Pourquoi fait-on un frottis ? Retour sur l’objectif du dépistage

Le frottis cervical, ou examen cytologique du col de l’utérus, est un des grands succès de la prévention des cancers. Il permet de repérer à un stade précoce les lésions précancéreuses induites principalement par des infections à papillomavirus humains (HPV), avant qu’elles n’évoluent vers un cancer invasif.

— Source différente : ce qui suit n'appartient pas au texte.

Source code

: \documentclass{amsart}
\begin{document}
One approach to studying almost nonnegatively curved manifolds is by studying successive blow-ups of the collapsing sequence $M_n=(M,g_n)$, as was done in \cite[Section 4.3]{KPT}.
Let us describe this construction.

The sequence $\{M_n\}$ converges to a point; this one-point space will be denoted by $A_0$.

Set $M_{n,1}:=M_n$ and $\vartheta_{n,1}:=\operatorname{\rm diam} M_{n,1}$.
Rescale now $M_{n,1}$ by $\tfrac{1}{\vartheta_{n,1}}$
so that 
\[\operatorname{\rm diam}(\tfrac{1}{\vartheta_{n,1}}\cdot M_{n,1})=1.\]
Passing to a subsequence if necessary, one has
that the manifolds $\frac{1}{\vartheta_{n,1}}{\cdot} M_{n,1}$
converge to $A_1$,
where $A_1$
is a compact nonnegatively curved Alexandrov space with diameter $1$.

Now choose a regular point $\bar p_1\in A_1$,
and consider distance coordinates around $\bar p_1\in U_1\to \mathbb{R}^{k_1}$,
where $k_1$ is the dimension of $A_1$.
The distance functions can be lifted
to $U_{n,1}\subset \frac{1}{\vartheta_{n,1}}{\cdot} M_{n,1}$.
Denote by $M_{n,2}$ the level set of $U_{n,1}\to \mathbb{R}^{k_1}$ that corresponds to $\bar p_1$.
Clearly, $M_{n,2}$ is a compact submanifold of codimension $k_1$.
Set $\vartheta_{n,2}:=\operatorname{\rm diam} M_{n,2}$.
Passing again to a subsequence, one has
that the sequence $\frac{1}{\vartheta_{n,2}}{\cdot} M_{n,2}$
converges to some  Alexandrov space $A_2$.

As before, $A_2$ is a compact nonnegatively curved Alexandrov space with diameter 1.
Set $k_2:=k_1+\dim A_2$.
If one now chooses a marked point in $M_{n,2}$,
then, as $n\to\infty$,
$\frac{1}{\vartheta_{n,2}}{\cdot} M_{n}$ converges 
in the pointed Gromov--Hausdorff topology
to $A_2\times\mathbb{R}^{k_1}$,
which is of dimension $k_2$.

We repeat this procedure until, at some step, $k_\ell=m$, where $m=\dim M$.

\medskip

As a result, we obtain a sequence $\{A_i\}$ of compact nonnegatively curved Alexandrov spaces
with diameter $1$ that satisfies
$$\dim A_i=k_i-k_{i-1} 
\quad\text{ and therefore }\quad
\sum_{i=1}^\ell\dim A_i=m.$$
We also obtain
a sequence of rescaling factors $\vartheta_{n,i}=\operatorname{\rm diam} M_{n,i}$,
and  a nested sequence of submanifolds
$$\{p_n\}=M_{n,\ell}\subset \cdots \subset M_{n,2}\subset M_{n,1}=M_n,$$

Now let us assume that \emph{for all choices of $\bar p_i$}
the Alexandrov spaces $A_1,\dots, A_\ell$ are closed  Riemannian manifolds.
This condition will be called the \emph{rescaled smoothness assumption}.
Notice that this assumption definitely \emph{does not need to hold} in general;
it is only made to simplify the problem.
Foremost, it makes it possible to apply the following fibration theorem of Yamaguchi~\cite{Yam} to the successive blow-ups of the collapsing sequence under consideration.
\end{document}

Grâce à ce dépistage, la mortalité liée au cancer du col a chuté de près de 50% en France en 30 ans selon Santé Publique France (source).

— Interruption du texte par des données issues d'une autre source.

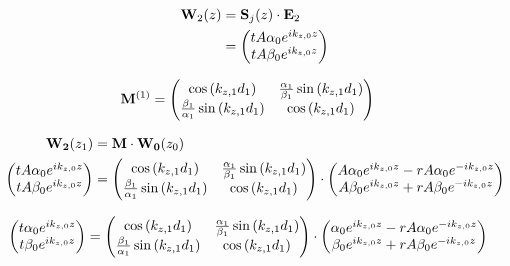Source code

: \begin{align*}
	\vb{W}_2\pqty{z} &= \vb{S}_j\pqty{z} \cdot \vb{E}_2 \\
	&= \pmqty{
		tA \alpha_0 e^{i k_{z,0}z}  \\
		tA \beta_0 e^{i k_{z,0}z} }
\end{align*}

\begin{align*}
	\vb{M}^{(1)} 
		&= \pmqty{
		\cos\pqty{k_{z,1}d_1} &
		\frac{\alpha_1}{\beta_1} \sin\pqty{k_{z,1}d_1} \\
		\frac{\beta_1}{\alpha_1} \sin\pqty{k_{z,1}d_1} &
		\cos\pqty{k_{z,1}d_1}
		}
\end{align*}

\begin{align*}
	\vb{W_2}\pqty{z_1} &= \vb{M}\cdot\vb{W_0}\pqty{z_0} \\
	\pmqty{
		tA \alpha_0 e^{i k_{z,0}z}  \\
		tA \beta_0 e^{i k_{z,0}z} } &=
	\pmqty{
		\cos\pqty{k_{z,1}d_1} &
		\frac{\alpha_1}{\beta_1} \sin\pqty{k_{z,1}d_1} \\
		\frac{\beta_1}{\alpha_1} \sin\pqty{k_{z,1}d_1} &
		\cos\pqty{k_{z,1}d_1}
		} \cdot
	\pmqty{
		A \alpha_0 e^{i k_{z,0}z} - rA\alpha_0 e^{-i k_{z,0}z} \\
		A \beta_0 e^{i k_{z,0}z} + rA\beta_0 e^{-i k_{z,0}z}}
\end{align*}

\begin{align*}
	\pmqty{
		t \alpha_0 e^{i k_{z,0}z}  \\
		t \beta_0 e^{i k_{z,0}z} } &=
	\pmqty{
		\cos\pqty{k_{z,1}d_1} &
		\frac{\alpha_1}{\beta_1} \sin\pqty{k_{z,1}d_1} \\
		\frac{\beta_1}{\alpha_1} \sin\pqty{k_{z,1}d_1} &
		\cos\pqty{k_{z,1}d_1}
		} \cdot
	\pmqty{
		\alpha_0 e^{i k_{z,0}z} - rA\alpha_0 e^{-i k_{z,0}z} \\
		\beta_0 e^{i k_{z,0}z} + rA\beta_0 e^{-i k_{z,0}z}}
\end{align*}


\newpage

  • Chaque année, 3 000 nouveaux cas de cancer du col sont détectés en France.
  • Près d’un tiers des décès surviennent chez des femmes âgées de plus de 65 ans.
  • L’infection à HPV peut évoluer à bas bruit, sur plusieurs décennies.

Le dépistage est donc un outil clé, mais doit-il se poursuivre de la même manière toute la vie, ou s’arrêter à partir d’un certain âge ? Les réponses se trouvent dans l’évolution des risques et les recommandations actualisées.

Quelles sont les recommandations actuelles après 50 ans ?

Depuis 2019, le dépistage organisé en France s’appuie sur de nouvelles directives, notamment pour les femmes de plus de 30 ans, avec l’introduction du test HPV en première intention devant le frottis cytologique « classique ».

  • Entre 25 et 29 ans : frottis cytologique tous les 3 ans après deux tests normaux à un an d’intervalle.
  • De 30 à 65 ans : test HPV tous les 5 ans après 2 premiers dépistages négatifs à un an d’intervalle.

Les femmes de 50 ans et plus entrent donc dans la tranche 30-65 ans concernée par le test HPV. Le dépistage reste non seulement utile, mais aussi essentiel, car certaines lésions évoluent lentement, et un nombre significatif de cancers sont découverts après 50 ans (source : Institut National du Cancer, INCa).

Frottis, test HPV : quelles différences après 50 ans ?

  • Frottis cytologique : analyse visuelle de l’aspect des cellules du col de l’utérus pour repérer des anomalies.
  • Test HPV : recherche directe de la présence d’ADN de papillomavirus à risque élevé. C’est un test plus sensible pour prédire le risque de cancer à long terme.

Après 50 ans, la stratégie consiste donc principalement à effectuer un test HPV, généralement tous les 5 ans. Le frottis cytologique n’est fait qu’en seconde intention si le test HPV revient positif, pour affiner le diagnostic.

Existe-t-il des situations où le frottis reste recommandé après 65 ans ?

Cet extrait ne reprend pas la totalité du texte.